Why do I need a website?
- Everyone Googles, very few people look for information in the telephone directory anymore
- People lose newsletters or miss announcements, a website is always available to check what time Sunday’s service is
- People moving into a new area will often use the internet to find churches to try, if you’re not there, they probably wont try you
- A website provides access to 1000s o potential members at an affordable rate.
More Harm than Good
Putting the benefits aside for a minute, there are situations where having a website is detrimental to your church:
- Your website is out of date, this gives the impression that nothing happens at your church and can put people off before they visit
- Your website is very slow to load or is hard to use, people make very quick decisions and easily go elsewhere online, there’s no point putting time and money into a website if people can’t use it
- You’re website doesn’t have a consistant design and uses lots of different colours and fonts, this again makes it difficult for people to access information on your website or gives off the wrong impression about been amateurish, again pushing people elsewhere. Remember plain and simple can often be the best strategy and content is king.

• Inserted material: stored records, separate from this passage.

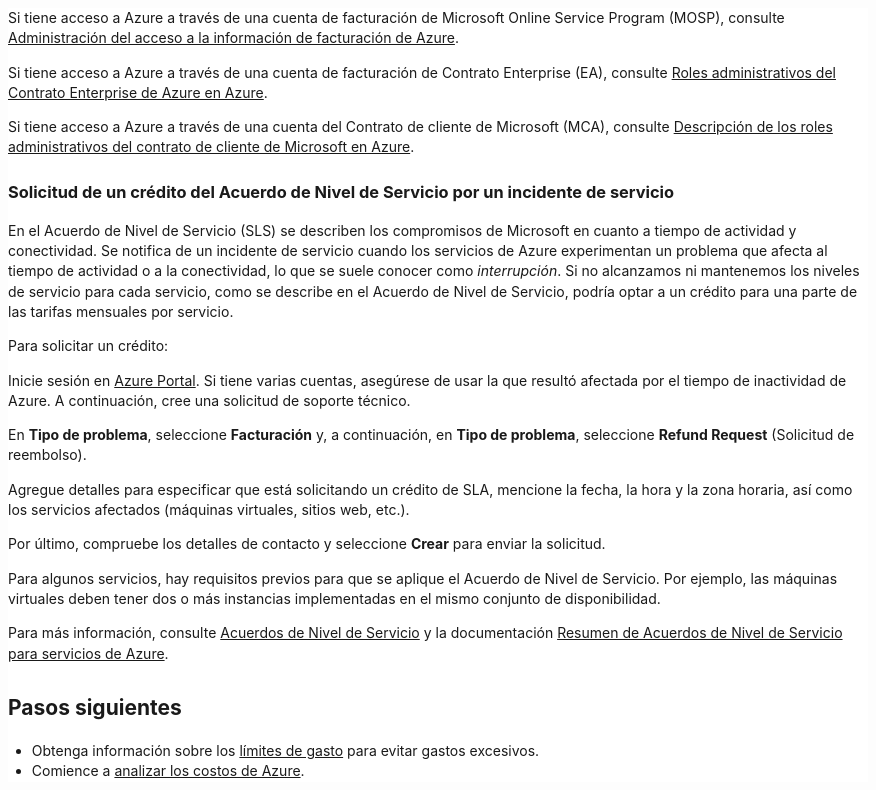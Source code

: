 Si tiene acceso a Azure a través de una cuenta de facturación de Microsoft Online Service Program (MOSP), consulte [Administración del acceso a la información de facturación de Azure](../manage/manage-billing-access.md).

Si tiene acceso a Azure a través de una cuenta de facturación de Contrato Enterprise (EA), consulte [Roles administrativos del Contrato Enterprise de Azure en Azure](../manage/understand-ea-roles.md).

Si tiene acceso a Azure a través de una cuenta del Contrato de cliente de Microsoft (MCA), consulte [Descripción de los roles administrativos del contrato de cliente de Microsoft en Azure](../manage/understand-mca-roles.md).

### <a name="request-a-service-level-agreement-credit-for-a-service-incident"></a>Solicitud de un crédito del Acuerdo de Nivel de Servicio por un incidente de servicio

En el Acuerdo de Nivel de Servicio (SLS) se describen los compromisos de Microsoft en cuanto a tiempo de actividad y conectividad. Se notifica de un incidente de servicio cuando los servicios de Azure experimentan un problema que afecta al tiempo de actividad o a la conectividad, lo que se suele conocer como *interrupción*. Si no alcanzamos ni mantenemos los niveles de servicio para cada servicio, como se describe en el Acuerdo de Nivel de Servicio, podría optar a un crédito para una parte de las tarifas mensuales por servicio.

Para solicitar un crédito:

Inicie sesión en [Azure Portal](https://portal.azure.com/). Si tiene varias cuentas, asegúrese de usar la que resultó afectada por el tiempo de inactividad de Azure. A continuación, cree una solicitud de soporte técnico.

En **Tipo de problema**, seleccione **Facturación** y, a continuación, en **Tipo de problema**, seleccione **Refund Request** (Solicitud de reembolso).

Agregue detalles para especificar que está solicitando un crédito de SLA, mencione la fecha, la hora y la zona horaria, así como los servicios afectados (máquinas virtuales, sitios web, etc.).

Por último, compruebe los detalles de contacto y seleccione **Crear** para enviar la solicitud.

Para algunos servicios, hay requisitos previos para que se aplique el Acuerdo de Nivel de Servicio. Por ejemplo, las máquinas virtuales deben tener dos o más instancias implementadas en el mismo conjunto de disponibilidad.

Para más información, consulte [Acuerdos de Nivel de Servicio](https://azure.microsoft.com/support/legal/sla/) y la documentación [Resumen de Acuerdos de Nivel de Servicio para servicios de Azure](https://azure.microsoft.com/support/legal/sla/summary/).

## <a name="next-steps"></a>Pasos siguientes
- Obtenga información sobre los [límites de gasto](../manage/spending-limit.md) para evitar gastos excesivos.
- Comience a [analizar los costos de Azure](../costs/quick-acm-cost-analysis.md).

I have seen very successful church websites and very unsuccessful church websites over the years. Just because you have five web designers in your church doesn’t mean you’ll have a great website. I’ve built websites for churches I’ve been a member of, but after a full week of building websites, working on the church website may not be so appealing on Saturday afternoon when I could enjoy a day out with my wife or help with another church project. Nick wrote a posts about the true cost of free web design and many of these issues are relevant in this situation.
A lot of church websites built by a member pro bono fall down at being up to date as I’ve found, information can be hard to get out of people and it can be tedious just copying the weekly newsletter when no one else seems to care about the website.
I’ve also work with church websites where the content is updated nearly as often as the BBC which is fantastic, but this content is erratically organised and has no particular design so is almost impossible to navigate. It saddens me to see someone so enthusiastically giving hours to the church with very little benefit for anyone. Like many roles in todays church, a person who means well and is enthusiastic may not be the best person for the job. I would highly recommend completing a skills audit of your congregation and looking out for people with hidden talents or those too nervous to step forward. It’s just as important that the person updating the website knows what their doing as the person sat behind the PA desk on Sunday morning. Training sessions can be a great way to build teams, give members valuable skills and spot potential talent.
Wrapping it Up
In conclusion, I would like every church to have a website and I’d like them all to be reasonable high quality. I know this may be a big ask, but it doesn’t have to cost the earth and I have seen great rewards from church websites, one church I was a member of was seeing a new member a week join as a result of finding us on our website and liking what they saw.
A few good pointers:
- Keep it up to date, no one cares what time last years Christmas Service started
- Keep it consistent, it needs to be easy to navigate and easy to read
- Don’t expect a member to just do it for free because they work in IT
- Ask people what they think, it doesn’t matter what you think or what your IT guru thinks, your communicating with your members and the public so if it doesn’t work for them, it doesn’t work!